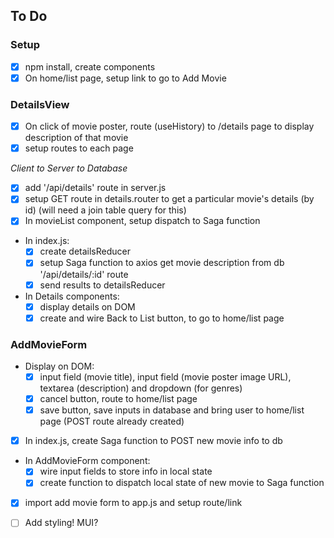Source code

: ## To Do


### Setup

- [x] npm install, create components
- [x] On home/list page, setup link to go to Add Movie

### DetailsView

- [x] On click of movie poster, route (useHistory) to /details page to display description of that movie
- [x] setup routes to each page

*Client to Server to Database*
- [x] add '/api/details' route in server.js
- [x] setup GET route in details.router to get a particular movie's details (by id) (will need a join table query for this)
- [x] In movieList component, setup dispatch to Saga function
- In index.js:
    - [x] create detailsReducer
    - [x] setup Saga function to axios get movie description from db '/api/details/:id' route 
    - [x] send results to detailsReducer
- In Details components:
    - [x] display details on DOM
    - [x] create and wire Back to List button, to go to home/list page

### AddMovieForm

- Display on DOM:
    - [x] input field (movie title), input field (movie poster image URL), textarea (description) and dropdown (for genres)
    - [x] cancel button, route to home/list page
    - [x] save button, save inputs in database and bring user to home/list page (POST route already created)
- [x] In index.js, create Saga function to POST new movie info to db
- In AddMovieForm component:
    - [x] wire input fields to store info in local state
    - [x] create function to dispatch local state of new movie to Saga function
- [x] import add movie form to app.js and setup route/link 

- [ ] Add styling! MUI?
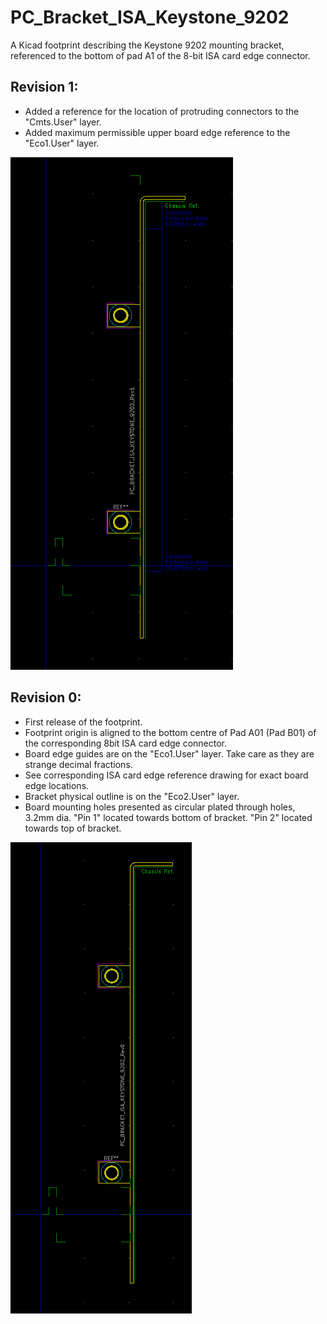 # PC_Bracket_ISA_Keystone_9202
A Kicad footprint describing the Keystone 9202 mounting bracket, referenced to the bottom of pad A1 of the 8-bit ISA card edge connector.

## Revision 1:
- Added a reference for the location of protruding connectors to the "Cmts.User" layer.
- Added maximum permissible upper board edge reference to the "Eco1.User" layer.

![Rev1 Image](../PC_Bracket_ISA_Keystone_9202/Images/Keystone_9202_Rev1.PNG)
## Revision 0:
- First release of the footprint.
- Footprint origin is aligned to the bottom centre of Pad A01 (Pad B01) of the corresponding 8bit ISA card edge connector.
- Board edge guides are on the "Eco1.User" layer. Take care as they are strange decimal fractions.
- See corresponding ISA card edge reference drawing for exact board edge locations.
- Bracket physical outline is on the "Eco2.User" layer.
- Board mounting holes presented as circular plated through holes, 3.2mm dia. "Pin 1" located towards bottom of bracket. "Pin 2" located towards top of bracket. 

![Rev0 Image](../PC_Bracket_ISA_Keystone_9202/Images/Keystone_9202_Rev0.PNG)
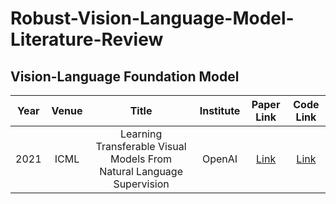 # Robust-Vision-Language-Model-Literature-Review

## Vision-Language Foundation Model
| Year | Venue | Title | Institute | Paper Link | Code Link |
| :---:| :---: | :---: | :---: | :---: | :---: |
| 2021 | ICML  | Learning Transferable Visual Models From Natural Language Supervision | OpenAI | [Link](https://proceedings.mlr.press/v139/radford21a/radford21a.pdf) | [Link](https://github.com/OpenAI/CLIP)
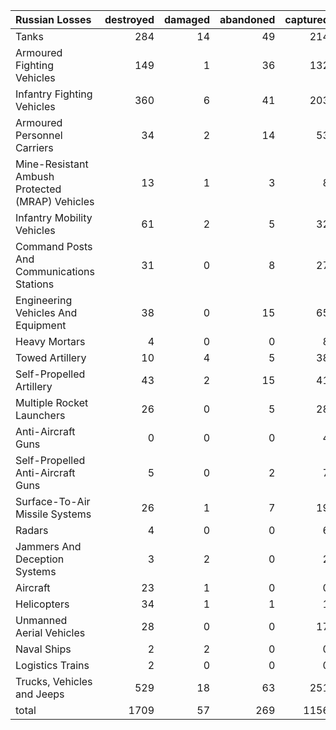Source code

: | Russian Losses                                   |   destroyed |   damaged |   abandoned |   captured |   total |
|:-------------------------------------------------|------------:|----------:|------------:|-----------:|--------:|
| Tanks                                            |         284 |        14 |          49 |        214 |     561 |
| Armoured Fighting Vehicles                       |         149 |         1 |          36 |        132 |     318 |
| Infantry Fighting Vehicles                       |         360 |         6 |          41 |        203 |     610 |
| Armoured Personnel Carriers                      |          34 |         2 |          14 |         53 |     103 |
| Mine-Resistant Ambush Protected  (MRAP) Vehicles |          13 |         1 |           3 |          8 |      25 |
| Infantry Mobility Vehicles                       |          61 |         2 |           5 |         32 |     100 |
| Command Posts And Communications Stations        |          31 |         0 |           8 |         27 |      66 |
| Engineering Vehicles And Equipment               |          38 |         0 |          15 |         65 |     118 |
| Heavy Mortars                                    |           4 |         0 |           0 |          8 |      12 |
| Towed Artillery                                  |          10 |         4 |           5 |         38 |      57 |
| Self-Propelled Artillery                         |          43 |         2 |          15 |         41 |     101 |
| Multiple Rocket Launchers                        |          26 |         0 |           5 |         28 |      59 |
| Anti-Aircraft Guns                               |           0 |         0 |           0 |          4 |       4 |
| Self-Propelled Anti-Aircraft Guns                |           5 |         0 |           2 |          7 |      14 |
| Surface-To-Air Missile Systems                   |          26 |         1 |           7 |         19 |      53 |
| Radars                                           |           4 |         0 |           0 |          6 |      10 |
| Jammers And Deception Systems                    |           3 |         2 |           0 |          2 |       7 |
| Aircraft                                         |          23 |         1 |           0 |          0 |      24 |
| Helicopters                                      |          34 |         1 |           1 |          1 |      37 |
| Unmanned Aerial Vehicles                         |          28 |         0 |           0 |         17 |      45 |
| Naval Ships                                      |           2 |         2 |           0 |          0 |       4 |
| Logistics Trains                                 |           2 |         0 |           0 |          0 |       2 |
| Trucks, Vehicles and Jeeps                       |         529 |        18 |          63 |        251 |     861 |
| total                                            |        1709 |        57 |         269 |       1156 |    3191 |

------------------------------

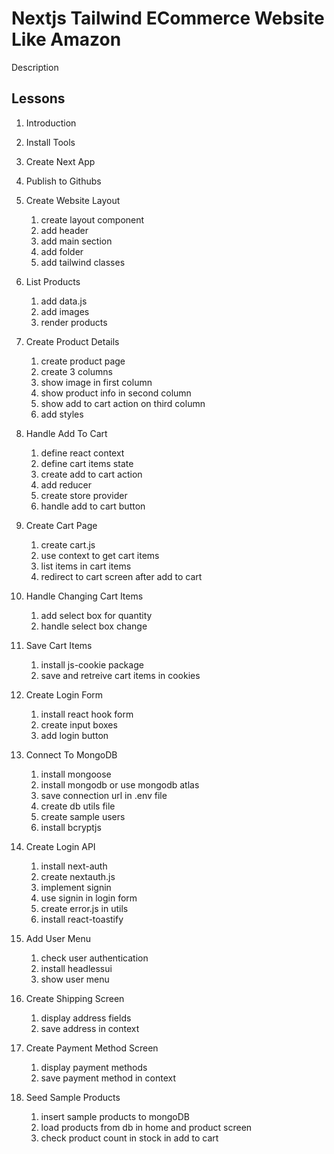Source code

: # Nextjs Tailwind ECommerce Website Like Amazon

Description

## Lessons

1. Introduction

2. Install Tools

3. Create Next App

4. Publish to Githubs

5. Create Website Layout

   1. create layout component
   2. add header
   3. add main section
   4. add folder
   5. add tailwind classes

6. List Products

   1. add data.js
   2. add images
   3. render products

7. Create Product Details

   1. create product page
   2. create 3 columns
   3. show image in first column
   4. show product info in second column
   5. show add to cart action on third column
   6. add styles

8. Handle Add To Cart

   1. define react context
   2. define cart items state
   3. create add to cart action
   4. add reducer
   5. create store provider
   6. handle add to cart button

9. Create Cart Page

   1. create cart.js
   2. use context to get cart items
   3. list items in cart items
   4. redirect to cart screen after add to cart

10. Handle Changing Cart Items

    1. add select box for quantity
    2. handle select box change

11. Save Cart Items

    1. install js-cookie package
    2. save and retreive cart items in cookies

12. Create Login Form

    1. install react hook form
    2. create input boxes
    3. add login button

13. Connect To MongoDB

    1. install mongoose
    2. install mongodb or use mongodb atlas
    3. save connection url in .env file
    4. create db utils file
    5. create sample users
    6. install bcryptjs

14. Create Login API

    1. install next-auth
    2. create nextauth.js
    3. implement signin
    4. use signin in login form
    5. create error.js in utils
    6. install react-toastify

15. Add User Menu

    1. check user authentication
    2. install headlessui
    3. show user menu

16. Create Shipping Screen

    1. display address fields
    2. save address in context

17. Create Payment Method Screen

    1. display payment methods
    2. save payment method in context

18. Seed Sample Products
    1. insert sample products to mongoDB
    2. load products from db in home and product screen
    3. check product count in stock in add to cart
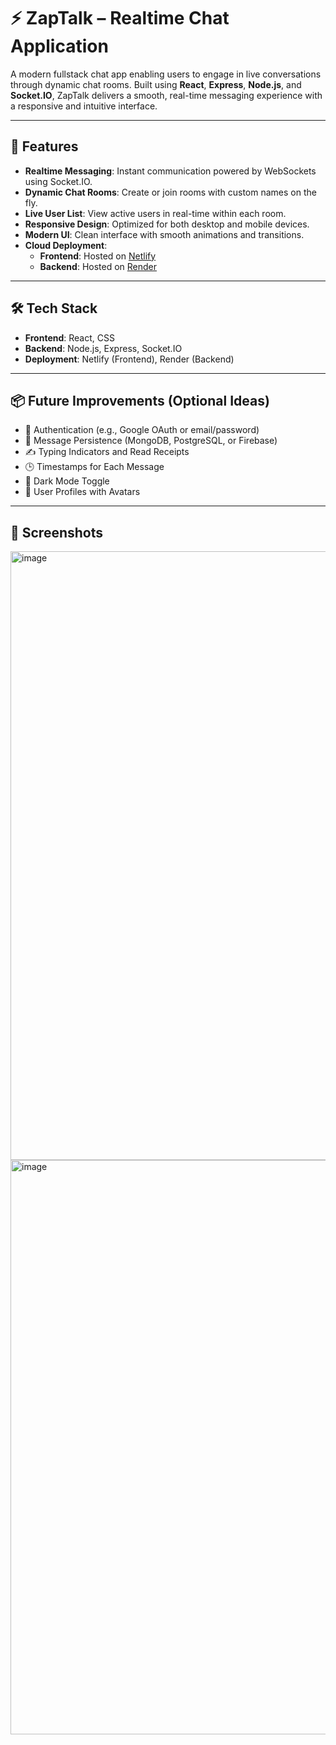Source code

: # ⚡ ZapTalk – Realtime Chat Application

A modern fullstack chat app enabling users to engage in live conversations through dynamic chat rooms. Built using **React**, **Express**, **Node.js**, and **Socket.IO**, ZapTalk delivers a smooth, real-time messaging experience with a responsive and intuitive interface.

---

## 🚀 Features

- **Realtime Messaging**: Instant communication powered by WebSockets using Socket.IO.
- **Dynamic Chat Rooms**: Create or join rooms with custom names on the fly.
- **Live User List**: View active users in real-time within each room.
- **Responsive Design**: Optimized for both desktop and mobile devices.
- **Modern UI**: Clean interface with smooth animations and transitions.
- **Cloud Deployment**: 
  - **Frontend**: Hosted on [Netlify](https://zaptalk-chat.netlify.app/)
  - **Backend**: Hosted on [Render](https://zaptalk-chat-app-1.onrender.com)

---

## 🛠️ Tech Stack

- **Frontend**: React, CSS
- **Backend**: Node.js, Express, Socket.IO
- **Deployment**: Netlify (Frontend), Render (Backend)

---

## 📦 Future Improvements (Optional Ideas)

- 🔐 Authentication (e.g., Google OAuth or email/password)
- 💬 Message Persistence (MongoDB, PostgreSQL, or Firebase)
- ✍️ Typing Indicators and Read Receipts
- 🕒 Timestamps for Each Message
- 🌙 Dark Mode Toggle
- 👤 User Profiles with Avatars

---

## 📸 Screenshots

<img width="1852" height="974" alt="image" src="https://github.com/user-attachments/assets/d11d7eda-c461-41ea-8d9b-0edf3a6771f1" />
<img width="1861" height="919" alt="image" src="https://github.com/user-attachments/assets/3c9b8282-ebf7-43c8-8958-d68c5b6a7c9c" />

------------------------------

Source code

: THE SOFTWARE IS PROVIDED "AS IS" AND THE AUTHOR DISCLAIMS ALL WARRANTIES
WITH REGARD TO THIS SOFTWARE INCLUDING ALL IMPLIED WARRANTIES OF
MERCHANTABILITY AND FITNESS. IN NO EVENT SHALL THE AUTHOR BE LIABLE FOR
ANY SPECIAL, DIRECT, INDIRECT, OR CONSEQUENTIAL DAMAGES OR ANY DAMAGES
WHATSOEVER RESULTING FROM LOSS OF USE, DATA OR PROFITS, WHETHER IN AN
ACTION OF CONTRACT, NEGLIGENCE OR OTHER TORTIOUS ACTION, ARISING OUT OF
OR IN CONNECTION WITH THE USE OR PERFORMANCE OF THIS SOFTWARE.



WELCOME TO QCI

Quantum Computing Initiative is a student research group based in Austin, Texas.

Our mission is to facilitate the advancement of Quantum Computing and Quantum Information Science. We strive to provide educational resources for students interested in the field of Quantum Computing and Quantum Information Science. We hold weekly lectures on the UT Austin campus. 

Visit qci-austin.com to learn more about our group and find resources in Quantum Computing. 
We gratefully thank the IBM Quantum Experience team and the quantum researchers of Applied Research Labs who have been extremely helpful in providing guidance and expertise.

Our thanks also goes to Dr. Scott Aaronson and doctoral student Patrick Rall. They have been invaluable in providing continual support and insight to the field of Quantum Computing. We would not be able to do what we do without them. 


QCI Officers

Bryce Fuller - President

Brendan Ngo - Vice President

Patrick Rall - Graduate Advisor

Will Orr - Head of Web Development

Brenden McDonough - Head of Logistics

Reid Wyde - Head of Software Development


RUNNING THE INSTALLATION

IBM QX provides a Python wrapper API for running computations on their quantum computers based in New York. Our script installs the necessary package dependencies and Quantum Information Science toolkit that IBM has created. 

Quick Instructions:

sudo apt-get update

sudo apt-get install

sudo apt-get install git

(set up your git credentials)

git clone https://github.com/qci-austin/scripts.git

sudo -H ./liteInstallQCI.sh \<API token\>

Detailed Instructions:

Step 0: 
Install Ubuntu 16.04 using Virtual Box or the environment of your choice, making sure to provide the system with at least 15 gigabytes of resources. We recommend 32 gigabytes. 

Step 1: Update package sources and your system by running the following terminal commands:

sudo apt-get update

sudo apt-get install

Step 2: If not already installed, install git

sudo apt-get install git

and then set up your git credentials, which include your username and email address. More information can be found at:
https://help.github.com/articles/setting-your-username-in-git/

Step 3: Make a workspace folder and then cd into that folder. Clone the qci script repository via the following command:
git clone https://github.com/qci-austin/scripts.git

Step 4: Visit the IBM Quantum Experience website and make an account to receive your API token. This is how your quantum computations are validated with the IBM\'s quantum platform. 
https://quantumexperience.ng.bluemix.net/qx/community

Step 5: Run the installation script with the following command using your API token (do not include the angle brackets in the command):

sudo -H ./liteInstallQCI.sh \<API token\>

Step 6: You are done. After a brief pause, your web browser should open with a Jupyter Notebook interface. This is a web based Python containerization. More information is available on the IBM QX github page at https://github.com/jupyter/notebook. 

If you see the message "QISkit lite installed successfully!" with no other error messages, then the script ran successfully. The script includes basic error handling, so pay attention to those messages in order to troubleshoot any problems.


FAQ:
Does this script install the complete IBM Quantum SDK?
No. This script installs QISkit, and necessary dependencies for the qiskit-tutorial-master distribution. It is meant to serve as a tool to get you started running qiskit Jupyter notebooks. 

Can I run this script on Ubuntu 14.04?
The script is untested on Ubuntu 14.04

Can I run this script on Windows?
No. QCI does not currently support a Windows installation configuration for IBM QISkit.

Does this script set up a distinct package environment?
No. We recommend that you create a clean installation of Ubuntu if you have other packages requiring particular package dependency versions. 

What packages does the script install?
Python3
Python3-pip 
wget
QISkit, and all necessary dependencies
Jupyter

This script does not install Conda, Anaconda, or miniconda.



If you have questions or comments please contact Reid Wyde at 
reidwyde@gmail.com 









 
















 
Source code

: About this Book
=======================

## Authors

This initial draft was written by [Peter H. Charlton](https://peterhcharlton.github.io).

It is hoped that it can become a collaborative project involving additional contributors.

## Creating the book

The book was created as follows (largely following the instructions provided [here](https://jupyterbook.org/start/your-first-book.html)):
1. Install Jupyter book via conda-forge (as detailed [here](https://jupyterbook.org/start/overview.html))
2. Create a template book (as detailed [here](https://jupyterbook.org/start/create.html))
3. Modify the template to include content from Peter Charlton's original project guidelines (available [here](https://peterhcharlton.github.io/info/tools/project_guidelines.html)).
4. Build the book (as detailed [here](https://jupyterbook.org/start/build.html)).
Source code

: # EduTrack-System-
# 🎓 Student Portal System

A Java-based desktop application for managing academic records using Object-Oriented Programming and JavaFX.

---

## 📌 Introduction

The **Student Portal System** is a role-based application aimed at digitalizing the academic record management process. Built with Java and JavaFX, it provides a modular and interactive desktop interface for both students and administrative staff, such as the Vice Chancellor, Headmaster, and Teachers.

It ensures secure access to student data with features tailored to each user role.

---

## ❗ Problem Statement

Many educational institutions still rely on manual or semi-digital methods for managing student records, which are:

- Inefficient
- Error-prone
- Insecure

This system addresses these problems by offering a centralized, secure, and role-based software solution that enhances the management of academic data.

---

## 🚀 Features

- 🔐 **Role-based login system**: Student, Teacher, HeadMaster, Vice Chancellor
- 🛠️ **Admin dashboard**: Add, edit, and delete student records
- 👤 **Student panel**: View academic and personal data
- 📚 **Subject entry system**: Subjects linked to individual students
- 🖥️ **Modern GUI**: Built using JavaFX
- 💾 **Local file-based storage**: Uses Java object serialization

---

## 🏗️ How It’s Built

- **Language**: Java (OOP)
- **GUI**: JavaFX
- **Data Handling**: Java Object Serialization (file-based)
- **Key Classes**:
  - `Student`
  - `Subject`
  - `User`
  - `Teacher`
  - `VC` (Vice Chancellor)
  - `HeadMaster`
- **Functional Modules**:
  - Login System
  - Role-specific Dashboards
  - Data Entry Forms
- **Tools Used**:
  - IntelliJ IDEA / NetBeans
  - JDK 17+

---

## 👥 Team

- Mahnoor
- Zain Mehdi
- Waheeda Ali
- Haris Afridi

------------------------------

# TRY IT:
Leave out every line above except those from the line with "Python3-pip" up to and including the line with "## Creating the book", and copy those exactly.

# TASK SOLUTION:
Python3-pip 
wget
QISkit, and all necessary dependencies
Jupyter

This script does not install Conda, Anaconda, or miniconda.



If you have questions or comments please contact Reid Wyde at 
reidwyde@gmail.com 









 
















 
Source code

: About this Book
=======================

## Authors

This initial draft was written by [Peter H. Charlton](https://peterhcharlton.github.io).

It is hoped that it can become a collaborative project involving additional contributors.

## Creating the book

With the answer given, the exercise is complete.